Hanbury Brown and Twiss Exchange Correlations in Graphene Box
Teemu Elo, Zhenbing Tan, Ciprian Padurariu, Fabian Duerr and, Dmitry S. Golubev, Gordey B. Lesovik, Pertti Hakonen

TL;DR
This paper demonstrates fermionic Hanbury Brown and Twiss exchange effects in a diffusive graphene system through current correlation measurements, revealing quantum statistical properties of charge carriers at microwave frequencies.
Contribution
It provides the first experimental observation of HBT exchange phenomena in graphene, combining semiclassical modeling with microwave frequency correlation measurements.
Findings
HBT exchange effects observed in graphene confirm fermionic quantum statistics.
Exchange factor values are between coherent and hot electron transport predictions.
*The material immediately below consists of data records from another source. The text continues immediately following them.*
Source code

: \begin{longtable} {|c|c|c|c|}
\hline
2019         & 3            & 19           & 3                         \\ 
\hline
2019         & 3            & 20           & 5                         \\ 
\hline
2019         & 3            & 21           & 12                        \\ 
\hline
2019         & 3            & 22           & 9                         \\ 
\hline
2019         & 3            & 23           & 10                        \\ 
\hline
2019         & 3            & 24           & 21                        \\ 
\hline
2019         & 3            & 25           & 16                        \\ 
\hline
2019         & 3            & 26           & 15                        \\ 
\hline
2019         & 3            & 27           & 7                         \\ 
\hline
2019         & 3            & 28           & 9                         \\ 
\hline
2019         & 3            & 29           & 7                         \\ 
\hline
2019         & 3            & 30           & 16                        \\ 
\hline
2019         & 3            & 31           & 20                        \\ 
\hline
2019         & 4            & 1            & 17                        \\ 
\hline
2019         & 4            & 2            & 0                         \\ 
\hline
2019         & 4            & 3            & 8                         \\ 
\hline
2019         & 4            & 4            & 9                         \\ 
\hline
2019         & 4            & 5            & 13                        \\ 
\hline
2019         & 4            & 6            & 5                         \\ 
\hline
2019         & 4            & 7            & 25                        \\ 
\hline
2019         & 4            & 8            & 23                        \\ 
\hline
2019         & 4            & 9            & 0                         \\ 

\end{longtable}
Results align with semiclassical models including contact transparency effects.
Abstract
Quadratic detection in linear mesoscopic transport systems produces cross terms that can be viewed as interference signals reflecting statistical properties of charge carriers. In electronic systems these cross term interferences arise from exchange effects due to Pauli principle. Here we demonstrate fermionic Hanbury Brown and Twiss (HBT) exchange phenomena due to indistinguishability of charge carriers in a diffusive graphene system. These exchange effects are verified using current-current cross correlations in combination with regular shot noise (autocorrelation) experiments at microwave frequencies. Our results can be modeled using semiclassical analysis for a square-shaped metallic diffusive conductor, including contributions from contact transparency. The experimentally determined HBT exchange factor values lie between the calculated ones for coherent and hot electron transport.